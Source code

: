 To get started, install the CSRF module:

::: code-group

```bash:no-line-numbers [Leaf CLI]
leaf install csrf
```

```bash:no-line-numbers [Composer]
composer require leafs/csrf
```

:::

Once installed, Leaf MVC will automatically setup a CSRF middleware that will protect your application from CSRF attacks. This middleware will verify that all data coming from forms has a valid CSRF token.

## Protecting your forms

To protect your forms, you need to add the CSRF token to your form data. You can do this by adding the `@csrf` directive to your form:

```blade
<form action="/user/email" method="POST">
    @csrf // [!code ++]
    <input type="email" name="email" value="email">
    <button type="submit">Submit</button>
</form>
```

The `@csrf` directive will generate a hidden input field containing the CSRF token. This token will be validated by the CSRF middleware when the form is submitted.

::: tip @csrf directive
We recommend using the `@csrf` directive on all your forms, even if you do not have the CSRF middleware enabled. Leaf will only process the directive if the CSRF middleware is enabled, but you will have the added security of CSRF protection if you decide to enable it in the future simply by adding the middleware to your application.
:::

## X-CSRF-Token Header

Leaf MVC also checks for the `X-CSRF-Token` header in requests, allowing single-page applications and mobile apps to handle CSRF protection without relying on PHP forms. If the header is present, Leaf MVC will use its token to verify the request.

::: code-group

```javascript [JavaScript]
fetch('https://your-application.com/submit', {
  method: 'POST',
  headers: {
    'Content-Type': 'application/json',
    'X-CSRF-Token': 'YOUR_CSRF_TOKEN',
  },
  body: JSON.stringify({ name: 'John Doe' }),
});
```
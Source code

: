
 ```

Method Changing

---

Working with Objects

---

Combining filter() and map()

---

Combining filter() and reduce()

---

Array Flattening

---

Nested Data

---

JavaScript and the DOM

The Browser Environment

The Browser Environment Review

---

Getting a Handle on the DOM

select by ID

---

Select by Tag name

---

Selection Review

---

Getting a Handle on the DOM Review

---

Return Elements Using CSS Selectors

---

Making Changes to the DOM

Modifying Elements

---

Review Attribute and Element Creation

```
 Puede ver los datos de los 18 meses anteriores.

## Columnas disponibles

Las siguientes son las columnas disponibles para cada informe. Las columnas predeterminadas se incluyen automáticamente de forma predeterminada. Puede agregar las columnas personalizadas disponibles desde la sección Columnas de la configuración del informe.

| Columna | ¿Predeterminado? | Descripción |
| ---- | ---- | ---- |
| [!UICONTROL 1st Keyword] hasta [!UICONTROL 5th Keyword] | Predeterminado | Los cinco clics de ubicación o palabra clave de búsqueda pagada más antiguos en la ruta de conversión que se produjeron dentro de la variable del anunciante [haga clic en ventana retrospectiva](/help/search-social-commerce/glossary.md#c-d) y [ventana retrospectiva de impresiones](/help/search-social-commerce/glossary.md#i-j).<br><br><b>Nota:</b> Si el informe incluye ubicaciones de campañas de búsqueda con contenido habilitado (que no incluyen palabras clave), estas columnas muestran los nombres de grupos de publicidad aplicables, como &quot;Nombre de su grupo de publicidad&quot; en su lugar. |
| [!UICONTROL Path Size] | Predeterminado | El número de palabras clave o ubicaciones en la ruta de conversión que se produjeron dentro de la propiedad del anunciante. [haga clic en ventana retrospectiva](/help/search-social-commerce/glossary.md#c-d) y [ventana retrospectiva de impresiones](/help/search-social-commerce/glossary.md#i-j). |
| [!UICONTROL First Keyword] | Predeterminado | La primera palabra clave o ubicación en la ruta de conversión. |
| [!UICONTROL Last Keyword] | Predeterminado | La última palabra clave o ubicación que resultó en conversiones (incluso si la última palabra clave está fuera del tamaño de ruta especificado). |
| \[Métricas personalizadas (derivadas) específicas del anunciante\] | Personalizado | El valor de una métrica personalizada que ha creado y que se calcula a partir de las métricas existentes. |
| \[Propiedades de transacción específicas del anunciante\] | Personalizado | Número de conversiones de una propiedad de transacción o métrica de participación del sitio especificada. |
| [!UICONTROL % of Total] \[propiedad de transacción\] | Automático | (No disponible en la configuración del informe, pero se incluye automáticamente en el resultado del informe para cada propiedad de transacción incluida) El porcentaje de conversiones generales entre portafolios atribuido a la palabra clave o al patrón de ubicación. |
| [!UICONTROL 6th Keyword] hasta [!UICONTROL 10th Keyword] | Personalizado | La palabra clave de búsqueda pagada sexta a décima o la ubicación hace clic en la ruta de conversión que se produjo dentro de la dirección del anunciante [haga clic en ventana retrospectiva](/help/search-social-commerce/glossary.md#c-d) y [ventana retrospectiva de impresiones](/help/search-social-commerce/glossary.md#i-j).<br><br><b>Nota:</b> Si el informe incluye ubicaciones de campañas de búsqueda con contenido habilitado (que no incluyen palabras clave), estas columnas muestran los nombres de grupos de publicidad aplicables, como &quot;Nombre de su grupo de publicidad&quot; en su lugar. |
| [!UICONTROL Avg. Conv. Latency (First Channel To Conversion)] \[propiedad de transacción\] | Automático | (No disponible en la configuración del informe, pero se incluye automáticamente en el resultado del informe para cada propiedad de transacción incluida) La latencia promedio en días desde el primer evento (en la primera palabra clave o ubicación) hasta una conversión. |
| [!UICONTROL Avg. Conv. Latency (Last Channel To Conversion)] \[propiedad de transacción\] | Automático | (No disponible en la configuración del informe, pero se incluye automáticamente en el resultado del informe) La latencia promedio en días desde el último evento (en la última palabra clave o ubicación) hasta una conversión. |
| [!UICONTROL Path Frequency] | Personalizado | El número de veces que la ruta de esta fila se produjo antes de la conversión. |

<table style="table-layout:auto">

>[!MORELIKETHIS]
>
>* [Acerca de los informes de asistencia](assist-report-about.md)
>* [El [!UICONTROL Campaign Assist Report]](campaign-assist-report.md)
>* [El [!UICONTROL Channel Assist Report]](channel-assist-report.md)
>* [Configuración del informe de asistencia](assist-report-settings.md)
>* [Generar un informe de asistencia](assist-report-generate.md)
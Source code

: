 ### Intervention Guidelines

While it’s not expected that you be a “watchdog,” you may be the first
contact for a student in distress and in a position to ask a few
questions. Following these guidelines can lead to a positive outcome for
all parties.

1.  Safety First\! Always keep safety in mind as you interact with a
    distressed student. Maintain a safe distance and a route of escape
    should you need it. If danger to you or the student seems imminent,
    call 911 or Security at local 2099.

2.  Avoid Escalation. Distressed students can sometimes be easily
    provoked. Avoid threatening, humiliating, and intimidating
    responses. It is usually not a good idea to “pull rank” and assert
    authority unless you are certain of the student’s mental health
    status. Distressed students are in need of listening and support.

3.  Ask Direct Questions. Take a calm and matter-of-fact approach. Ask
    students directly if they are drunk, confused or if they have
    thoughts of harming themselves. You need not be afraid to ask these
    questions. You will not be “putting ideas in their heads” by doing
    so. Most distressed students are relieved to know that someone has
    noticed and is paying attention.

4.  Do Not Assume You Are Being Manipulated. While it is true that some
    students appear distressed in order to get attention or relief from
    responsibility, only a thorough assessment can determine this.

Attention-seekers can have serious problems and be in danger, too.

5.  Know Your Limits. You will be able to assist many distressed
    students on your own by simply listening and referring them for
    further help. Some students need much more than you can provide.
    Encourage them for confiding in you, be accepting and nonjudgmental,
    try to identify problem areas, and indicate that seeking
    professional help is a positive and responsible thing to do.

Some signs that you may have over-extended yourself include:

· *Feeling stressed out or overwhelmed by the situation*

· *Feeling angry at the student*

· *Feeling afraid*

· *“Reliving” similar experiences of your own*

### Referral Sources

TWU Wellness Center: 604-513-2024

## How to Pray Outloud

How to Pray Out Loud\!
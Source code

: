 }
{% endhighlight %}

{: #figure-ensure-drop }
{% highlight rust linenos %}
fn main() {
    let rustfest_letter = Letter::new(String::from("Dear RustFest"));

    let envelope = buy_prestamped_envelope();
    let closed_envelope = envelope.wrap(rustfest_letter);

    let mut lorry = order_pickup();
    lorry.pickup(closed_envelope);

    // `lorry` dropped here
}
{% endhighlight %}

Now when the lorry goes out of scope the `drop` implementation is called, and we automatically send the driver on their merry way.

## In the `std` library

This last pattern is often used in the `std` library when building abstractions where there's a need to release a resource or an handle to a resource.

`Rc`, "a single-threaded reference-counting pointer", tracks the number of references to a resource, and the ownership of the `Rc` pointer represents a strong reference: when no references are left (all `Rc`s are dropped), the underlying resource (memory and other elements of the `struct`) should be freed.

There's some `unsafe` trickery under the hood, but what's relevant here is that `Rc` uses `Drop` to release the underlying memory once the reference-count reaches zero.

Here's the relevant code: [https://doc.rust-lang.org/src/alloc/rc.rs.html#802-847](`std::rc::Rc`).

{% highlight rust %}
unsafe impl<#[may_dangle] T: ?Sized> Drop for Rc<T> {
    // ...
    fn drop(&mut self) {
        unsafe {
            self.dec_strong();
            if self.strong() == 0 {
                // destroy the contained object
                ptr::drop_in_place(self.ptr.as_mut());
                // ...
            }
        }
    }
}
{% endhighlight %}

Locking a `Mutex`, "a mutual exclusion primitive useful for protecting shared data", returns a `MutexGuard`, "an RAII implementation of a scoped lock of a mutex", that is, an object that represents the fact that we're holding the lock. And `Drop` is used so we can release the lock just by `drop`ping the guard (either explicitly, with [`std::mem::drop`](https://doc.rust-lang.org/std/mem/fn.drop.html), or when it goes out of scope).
==============================
REQUIRED WORK:
Nothing should appear in the answer except the lines above from the line with "contact for a" through the line with "sometimes be easily", both included, written out exactly.

SOLUTION BELOW:
contact for a student in distress and in a position to ask a few
questions. Following these guidelines can lead to a positive outcome for
all parties.

1.  Safety First\! Always keep safety in mind as you interact with a
    distressed student. Maintain a safe distance and a route of escape
    should you need it. If danger to you or the student seems imminent,
    call 911 or Security at local 2099.

2.  Avoid Escalation. Distressed students can sometimes be easily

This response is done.